In your copy of the data, keep every word exact and include no pictures.
━━━━━━
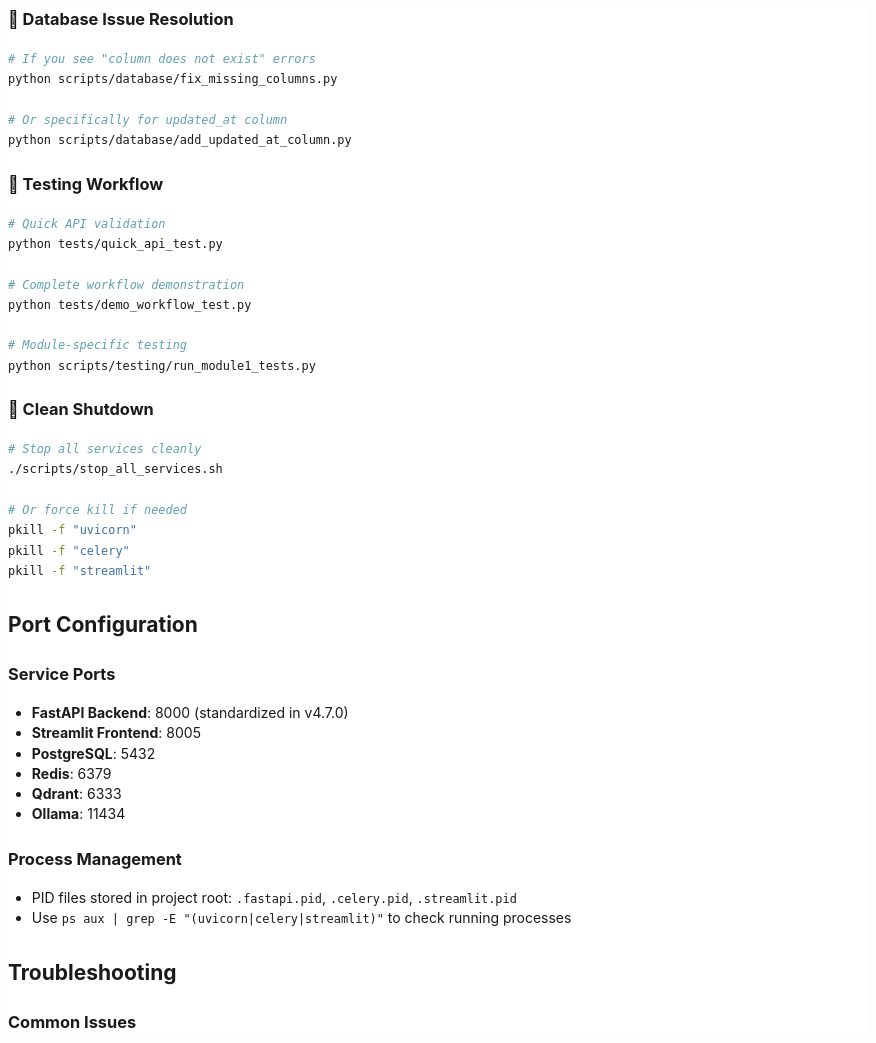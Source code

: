 ### 🔧 Database Issue Resolution
```bash
# If you see "column does not exist" errors
python scripts/database/fix_missing_columns.py

# Or specifically for updated_at column
python scripts/database/add_updated_at_column.py
```

### 🧪 Testing Workflow
```bash
# Quick API validation
python tests/quick_api_test.py

# Complete workflow demonstration
python tests/demo_workflow_test.py

# Module-specific testing
python scripts/testing/run_module1_tests.py
```

### 🛑 Clean Shutdown
```bash
# Stop all services cleanly
./scripts/stop_all_services.sh

# Or force kill if needed
pkill -f "uvicorn"
pkill -f "celery"
pkill -f "streamlit"
```

## Port Configuration

### Service Ports
- **FastAPI Backend**: 8000 (standardized in v4.7.0)
- **Streamlit Frontend**: 8005
- **PostgreSQL**: 5432
- **Redis**: 6379
- **Qdrant**: 6333
- **Ollama**: 11434

### Process Management
- PID files stored in project root: `.fastapi.pid`, `.celery.pid`, `.streamlit.pid`
- Use `ps aux | grep -E "(uvicorn|celery|streamlit)"` to check running processes

## Troubleshooting

### Common Issues
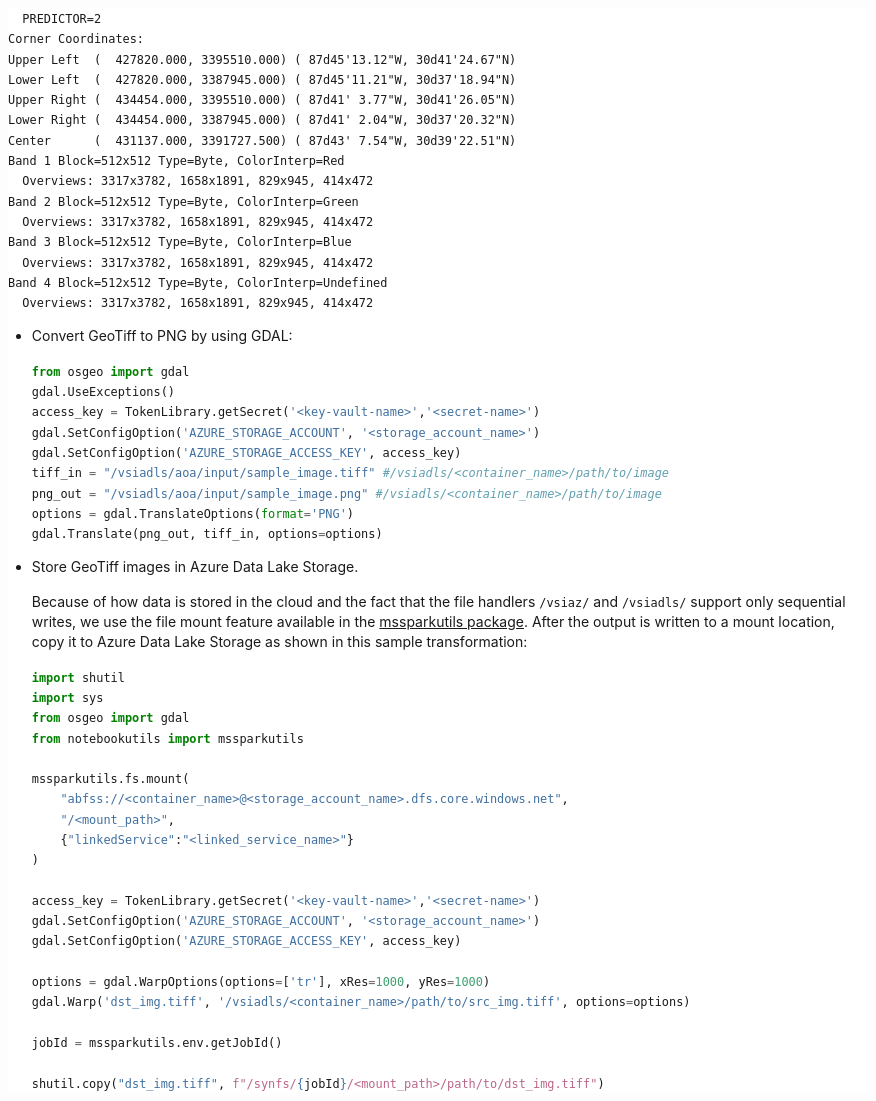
   ```output
    PREDICTOR=2
  Corner Coordinates:
  Upper Left  (  427820.000, 3395510.000) ( 87d45'13.12"W, 30d41'24.67"N)
  Lower Left  (  427820.000, 3387945.000) ( 87d45'11.21"W, 30d37'18.94"N)
  Upper Right (  434454.000, 3395510.000) ( 87d41' 3.77"W, 30d41'26.05"N)
  Lower Right (  434454.000, 3387945.000) ( 87d41' 2.04"W, 30d37'20.32"N)
  Center      (  431137.000, 3391727.500) ( 87d43' 7.54"W, 30d39'22.51"N)
  Band 1 Block=512x512 Type=Byte, ColorInterp=Red
    Overviews: 3317x3782, 1658x1891, 829x945, 414x472
  Band 2 Block=512x512 Type=Byte, ColorInterp=Green
    Overviews: 3317x3782, 1658x1891, 829x945, 414x472
  Band 3 Block=512x512 Type=Byte, ColorInterp=Blue
    Overviews: 3317x3782, 1658x1891, 829x945, 414x472
  Band 4 Block=512x512 Type=Byte, ColorInterp=Undefined
    Overviews: 3317x3782, 1658x1891, 829x945, 414x472
  ```

- Convert GeoTiff to PNG by using GDAL:

  ```python
  from osgeo import gdal
  gdal.UseExceptions()
  access_key = TokenLibrary.getSecret('<key-vault-name>','<secret-name>')
  gdal.SetConfigOption('AZURE_STORAGE_ACCOUNT', '<storage_account_name>')
  gdal.SetConfigOption('AZURE_STORAGE_ACCESS_KEY', access_key)
  tiff_in = "/vsiadls/aoa/input/sample_image.tiff" #/vsiadls/<container_name>/path/to/image
  png_out = "/vsiadls/aoa/input/sample_image.png" #/vsiadls/<container_name>/path/to/image
  options = gdal.TranslateOptions(format='PNG')
  gdal.Translate(png_out, tiff_in, options=options)
  ```

- Store GeoTiff images in Azure Data Lake Storage.

  Because of how data is stored in the cloud and the fact that the file handlers `/vsiaz/` and `/vsiadls/` support only sequential writes, we use the file mount feature available in the [mssparkutils package](/azure/synapse-analytics/spark/synapse-file-mount-api). After the output is written to a mount location, copy it to Azure Data Lake Storage as shown in this sample transformation:

  ```python
  import shutil
  import sys
  from osgeo import gdal
  from notebookutils import mssparkutils

  mssparkutils.fs.mount(
      "abfss://<container_name>@<storage_account_name>.dfs.core.windows.net",
      "/<mount_path>",
      {"linkedService":"<linked_service_name>"}
  )

  access_key = TokenLibrary.getSecret('<key-vault-name>','<secret-name>')
  gdal.SetConfigOption('AZURE_STORAGE_ACCOUNT', '<storage_account_name>')
  gdal.SetConfigOption('AZURE_STORAGE_ACCESS_KEY', access_key)

  options = gdal.WarpOptions(options=['tr'], xRes=1000, yRes=1000)
  gdal.Warp('dst_img.tiff', '/vsiadls/<container_name>/path/to/src_img.tiff', options=options)

  jobId = mssparkutils.env.getJobId()

  shutil.copy("dst_img.tiff", f"/synfs/{jobId}/<mount_path>/path/to/dst_img.tiff")
  ```
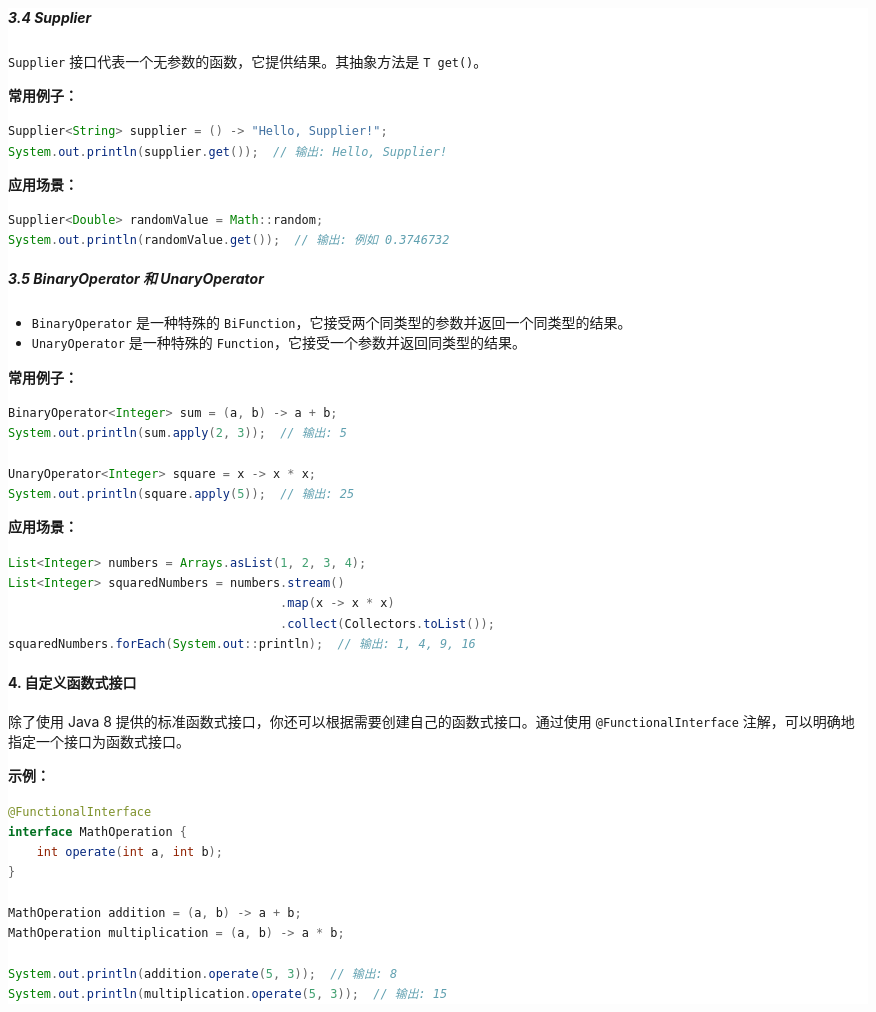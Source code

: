##### 3.4 Supplier

`Supplier` 接口代表一个无参数的函数，它提供结果。其抽象方法是 `T get()`。

**常用例子：**

```java
Supplier<String> supplier = () -> "Hello, Supplier!";
System.out.println(supplier.get());  // 输出: Hello, Supplier!
```

**应用场景：**

```java
Supplier<Double> randomValue = Math::random;
System.out.println(randomValue.get());  // 输出: 例如 0.3746732
```

##### 3.5 BinaryOperator 和 UnaryOperator

- `BinaryOperator` 是一种特殊的 `BiFunction`，它接受两个同类型的参数并返回一个同类型的结果。
- `UnaryOperator` 是一种特殊的 `Function`，它接受一个参数并返回同类型的结果。

**常用例子：**

```java
BinaryOperator<Integer> sum = (a, b) -> a + b;
System.out.println(sum.apply(2, 3));  // 输出: 5

UnaryOperator<Integer> square = x -> x * x;
System.out.println(square.apply(5));  // 输出: 25
```

**应用场景：**

```java
List<Integer> numbers = Arrays.asList(1, 2, 3, 4);
List<Integer> squaredNumbers = numbers.stream()
                                      .map(x -> x * x)
                                      .collect(Collectors.toList());
squaredNumbers.forEach(System.out::println);  // 输出: 1, 4, 9, 16
```

#### 4. 自定义函数式接口

除了使用 Java 8 提供的标准函数式接口，你还可以根据需要创建自己的函数式接口。通过使用 `@FunctionalInterface` 注解，可以明确地指定一个接口为函数式接口。

**示例：**

```java
@FunctionalInterface
interface MathOperation {
    int operate(int a, int b);
}

MathOperation addition = (a, b) -> a + b;
MathOperation multiplication = (a, b) -> a * b;

System.out.println(addition.operate(5, 3));  // 输出: 8
System.out.println(multiplication.operate(5, 3));  // 输出: 15
```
━━━━━━
SOLUTION ::
Source code

: ### 🔧 Database Issue Resolution
```bash
# If you see "column does not exist" errors
python scripts/database/fix_missing_columns.py

# Or specifically for updated_at column
python scripts/database/add_updated_at_column.py
```

### 🧪 Testing Workflow
```bash
# Quick API validation
python tests/quick_api_test.py

# Complete workflow demonstration
python tests/demo_workflow_test.py

# Module-specific testing
python scripts/testing/run_module1_tests.py
```

### 🛑 Clean Shutdown
```bash
# Stop all services cleanly
./scripts/stop_all_services.sh

# Or force kill if needed
pkill -f "uvicorn"
pkill -f "celery"
pkill -f "streamlit"
```

## Port Configuration

### Service Ports
- **FastAPI Backend**: 8000 (standardized in v4.7.0)
- **Streamlit Frontend**: 8005
- **PostgreSQL**: 5432
- **Redis**: 6379
- **Qdrant**: 6333
- **Ollama**: 11434

### Process Management
- PID files stored in project root: `.fastapi.pid`, `.celery.pid`, `.streamlit.pid`
- Use `ps aux | grep -E "(uvicorn|celery|streamlit)"` to check running processes

## Troubleshooting

### Common Issues
   ```output
    PREDICTOR=2
  Corner Coordinates:
  Upper Left  (  427820.000, 3395510.000) ( 87d45'13.12"W, 30d41'24.67"N)
  Lower Left  (  427820.000, 3387945.000) ( 87d45'11.21"W, 30d37'18.94"N)
  Upper Right (  434454.000, 3395510.000) ( 87d41' 3.77"W, 30d41'26.05"N)
  Lower Right (  434454.000, 3387945.000) ( 87d41' 2.04"W, 30d37'20.32"N)
  Center      (  431137.000, 3391727.500) ( 87d43' 7.54"W, 30d39'22.51"N)
  Band 1 Block=512x512 Type=Byte, ColorInterp=Red
    Overviews: 3317x3782, 1658x1891, 829x945, 414x472
  Band 2 Block=512x512 Type=Byte, ColorInterp=Green
    Overviews: 3317x3782, 1658x1891, 829x945, 414x472
  Band 3 Block=512x512 Type=Byte, ColorInterp=Blue
    Overviews: 3317x3782, 1658x1891, 829x945, 414x472
  Band 4 Block=512x512 Type=Byte, ColorInterp=Undefined
    Overviews: 3317x3782, 1658x1891, 829x945, 414x472
  ```

- Convert GeoTiff to PNG by using GDAL:

  ```python
  from osgeo import gdal
  gdal.UseExceptions()
  access_key = TokenLibrary.getSecret('<key-vault-name>','<secret-name>')
  gdal.SetConfigOption('AZURE_STORAGE_ACCOUNT', '<storage_account_name>')
  gdal.SetConfigOption('AZURE_STORAGE_ACCESS_KEY', access_key)
  tiff_in = "/vsiadls/aoa/input/sample_image.tiff" #/vsiadls/<container_name>/path/to/image
  png_out = "/vsiadls/aoa/input/sample_image.png" #/vsiadls/<container_name>/path/to/image
  options = gdal.TranslateOptions(format='PNG')
  gdal.Translate(png_out, tiff_in, options=options)
  ```

- Store GeoTiff images in Azure Data Lake Storage.

  Because of how data is stored in the cloud and the fact that the file handlers `/vsiaz/` and `/vsiadls/` support only sequential writes, we use the file mount feature available in the [mssparkutils package](/azure/synapse-analytics/spark/synapse-file-mount-api). After the output is written to a mount location, copy it to Azure Data Lake Storage as shown in this sample transformation:

  ```python
  import shutil
  import sys
  from osgeo import gdal
  from notebookutils import mssparkutils

  mssparkutils.fs.mount(
      "abfss://<container_name>@<storage_account_name>.dfs.core.windows.net",
      "/<mount_path>",
      {"linkedService":"<linked_service_name>"}
  )

  access_key = TokenLibrary.getSecret('<key-vault-name>','<secret-name>')
  gdal.SetConfigOption('AZURE_STORAGE_ACCOUNT', '<storage_account_name>')
  gdal.SetConfigOption('AZURE_STORAGE_ACCESS_KEY', access_key)

  options = gdal.WarpOptions(options=['tr'], xRes=1000, yRes=1000)
  gdal.Warp('dst_img.tiff', '/vsiadls/<container_name>/path/to/src_img.tiff', options=options)

  jobId = mssparkutils.env.getJobId()

  shutil.copy("dst_img.tiff", f"/synfs/{jobId}/<mount_path>/path/to/dst_img.tiff")
  ```
Source code

:##### 3.4 Supplier

`Supplier` 接口代表一个无参数的函数，它提供结果。其抽象方法是 `T get()`。

**常用例子：**

```java
Supplier<String> supplier = () -> "Hello, Supplier!";
System.out.println(supplier.get());  // 输出: Hello, Supplier!
```

**应用场景：**

```java
Supplier<Double> randomValue = Math::random;
System.out.println(randomValue.get());  // 输出: 例如 0.3746732
```

##### 3.5 BinaryOperator 和 UnaryOperator

- `BinaryOperator` 是一种特殊的 `BiFunction`，它接受两个同类型的参数并返回一个同类型的结果。
- `UnaryOperator` 是一种特殊的 `Function`，它接受一个参数并返回同类型的结果。

**常用例子：**

```java
BinaryOperator<Integer> sum = (a, b) -> a + b;
System.out.println(sum.apply(2, 3));  // 输出: 5

UnaryOperator<Integer> square = x -> x * x;
System.out.println(square.apply(5));  // 输出: 25
```

**应用场景：**

```java
List<Integer> numbers = Arrays.asList(1, 2, 3, 4);
List<Integer> squaredNumbers = numbers.stream()
                                      .map(x -> x * x)
                                      .collect(Collectors.toList());
squaredNumbers.forEach(System.out::println);  // 输出: 1, 4, 9, 16
```

#### 4. 自定义函数式接口

除了使用 Java 8 提供的标准函数式接口，你还可以根据需要创建自己的函数式接口。通过使用 `@FunctionalInterface` 注解，可以明确地指定一个接口为函数式接口。

**示例：**

```java
@FunctionalInterface
interface MathOperation {
    int operate(int a, int b);
}

MathOperation addition = (a, b) -> a + b;
MathOperation multiplication = (a, b) -> a * b;

System.out.println(addition.operate(5, 3));  // 输出: 8
System.out.println(multiplication.operate(5, 3));  // 输出: 15
```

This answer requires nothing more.